[[ Record set, beginning ]]

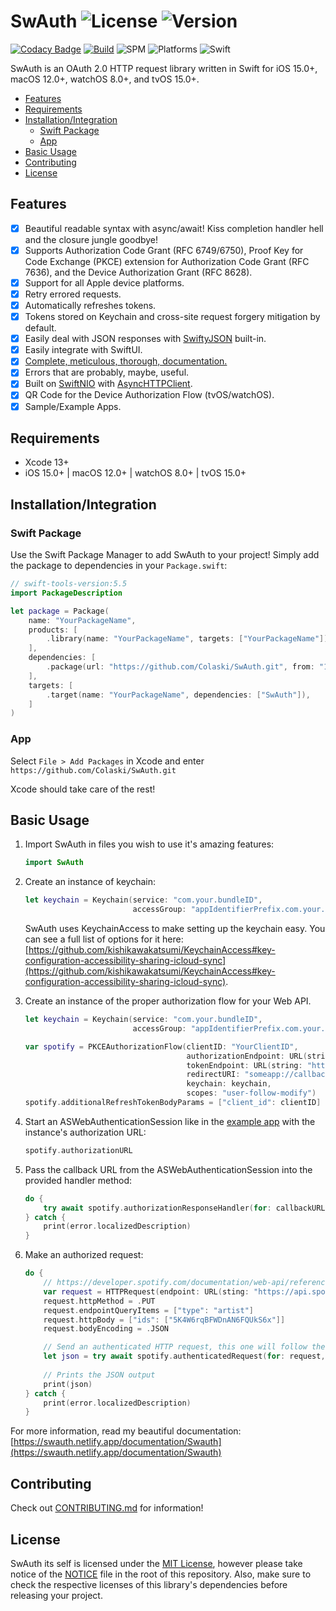 <!-- omit in toc -->
# SwAuth ![License](https://img.shields.io/github/license/colaski/swauth?color=lightgrey&style=flat-square) ![Version](https://img.shields.io/github/v/release/colaski/swauth?style=flat-square)

[![Codacy Badge](https://api.codacy.com/project/badge/Grade/b38ed7450d054e29a0381ad3c11df264)](https://app.codacy.com/gh/Colaski/SwAuth?utm_source=github.com&utm_medium=referral&utm_content=Colaski/SwAuth&utm_campaign=Badge_Grade_Settings)
[![Build](https://github.com/Colaski/SwAuth/actions/workflows/build.yml/badge.svg)](https://github.com/Colaski/SwAuth/actions/workflows/build.yml)
![SPM](https://img.shields.io/badge/Swift%20Package%20Manager-compatible-success?style=flat-square)
![Platforms](https://img.shields.io/badge/Platforms-iOS%2015%2B%20%7C%20macOS%2012%2B%20%7C%20watchOS%208%2B%20%7C%20tvOS%2015%2B-blue?style=flat-square)
![Swift](https://img.shields.io/badge/Swift-5.5-orange?style=flat-square)

SwAuth is an OAuth 2.0 HTTP request library written in Swift for iOS 15.0+, macOS 12.0+, watchOS 8.0+, and tvOS 15.0+.

- [Features](#features)
- [Requirements](#requirements)
- [Installation/Integration](#installationintegration)
  - [Swift Package](#swift-package)
  - [App](#app)
- [Basic Usage](#basic-usage)
- [Contributing](#contributing)
- [License](#license)

## Features

- [x] Beautiful readable syntax with async/await! Kiss completion handler hell and the closure jungle goodbye!
- [x] Supports Authorization Code Grant (RFC 6749/6750), Proof Key for Code Exchange (PKCE) extension for Authorization Code Grant (RFC 7636), and the Device Authorization Grant (RFC 8628).
- [x] Support for all Apple device platforms.
- [x] Retry errored requests.
- [x] Automatically refreshes tokens.
- [x] Tokens stored on Keychain and cross-site request forgery mitigation by default.
- [x] Easily deal with JSON responses with [SwiftyJSON](https://github.com/SwiftyJSON/SwiftyJSON) built-in.
- [x] Easily integrate with SwiftUI.
- [x] [Complete, meticulous, thorough, documentation.](https://swauth.netlify.app/documentation/Swauth)
- [x] Errors that are probably, maybe, useful.
- [x] Built on [SwiftNIO](https://github.com/apple/swift-nio) with [AsyncHTTPClient](https://github.com/swift-server/async-http-client).
- [x] QR Code for the Device Authorization Flow (tvOS/watchOS).
- [x] Sample/Example Apps.

## Requirements

- Xcode 13+
- iOS 15.0+ | macOS 12.0+ | watchOS 8.0+ | tvOS 15.0+

## Installation/Integration

### Swift Package

Use the Swift Package Manager to add SwAuth to your project! Simply add the package to dependencies in your `Package.swift`:

```swift
// swift-tools-version:5.5
import PackageDescription

let package = Package(
    name: "YourPackageName",
    products: [
        .library(name: "YourPackageName", targets: ["YourPackageName"]),
    ],
    dependencies: [
        .package(url: "https://github.com/Colaski/SwAuth.git", from: "1.0.0"),
    ],
    targets: [
        .target(name: "YourPackageName", dependencies: ["SwAuth"]),
    ]
)
```

### App

Select `File > Add Packages` in Xcode and enter `https://github.com/Colaski/SwAuth.git`

Xcode should take care of the rest!

## Basic Usage

1. Import SwAuth in files you wish to use it's amazing features:

    ```swift
    import SwAuth
    ```

2. Create an instance of keychain:

    ```swift
    let keychain = Keychain(service: "com.your.bundleID",
                            accessGroup: "appIdentifierPrefix.com.your.bundleID").label("Your App Name")
    ```

    SwAuth uses KeychainAccess to make setting up the keychain easy. You can see a full list of options for it here: [https://github.com/kishikawakatsumi/KeychainAccess#key-configuration-accessibility-sharing-icloud-sync](https://github.com/kishikawakatsumi/KeychainAccess#key-configuration-accessibility-sharing-icloud-sync).

3. Create an instance of the proper authorization flow for your Web API.

    ```swift
    let keychain = Keychain(service: "com.your.bundleID",
                            accessGroup: "appIdentifierPrefix.com.your.bundleID").label("Your App Name")

    var spotify = PKCEAuthorizationFlow(clientID: "YourClientID",
                                        authorizationEndpoint: URL(string: "https://accounts.spotify.com/authorize")!,
                                        tokenEndpoint: URL(string: "https://accounts.spotify.com/api/token")!,
                                        redirectURI: "someapp://callback",
                                        keychain: keychain,
                                        scopes: "user-follow-modify")
    spotify.additionalRefreshTokenBodyParams = ["client_id": clientID]
    ```

4. Start an ASWebAuthenticationSession like in the [example app](https://github.com/Colaski/SwAuth/blob/main/SwAuthTestApp/SwAuthTestApp/ProviderView.swift#L94) with the instance's authorization URL:

    ```swift
    spotify.authorizationURL
    ```

5. Pass the callback URL from the ASWebAuthenticationSession into the provided handler method:

    ```swift
    do {
        try await spotify.authorizationResponseHandler(for: callbackURL)
    } catch {
        print(error.localizedDescription)
    }
    ```

6. Make an authorized request:

    ```swift
    do {
        // https://developer.spotify.com/documentation/web-api/reference/#/operations/follow-artists-users
        var request = HTTPRequest(endpoint: URL(sting: "https://api.spotify.com/v1/me/following")!)
        request.httpMethod = .PUT
        request.endpointQueryItems = ["type": "artist"]
        request.httpBody = ["ids": ["5K4W6rqBFWDnAN6FQUkS6x"]]
        request.bodyEncoding = .JSON

        // Send an authenticated HTTP request, this one will follow the artist Kanye West on Spotify.
        let json = try await spotify.authenticatedRequest(for: request, numberOfRetries: 2).json()
        
        // Prints the JSON output
        print(json)
    } catch {
        print(error.localizedDescription)
    }
    ```

For more information, read my beautiful documentation: [https://swauth.netlify.app/documentation/Swauth](https://swauth.netlify.app/documentation/Swauth)

## Contributing

Check out [CONTRIBUTING.md](./CONTRIBUTING.md) for information!

## License

SwAuth its self is licensed under the [MIT License](./LICENSE), however please take notice of the [NOTICE](./NOTICE.md) file in the root of this repository. Also, make sure to check the respective licenses of this library's dependencies before releasing your project.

[[ Record set, end ]]

■ What you have to do: Whenever a line in the data above contains the word "License", include it in the tally, and report only the final number.

■ Exercise output: 4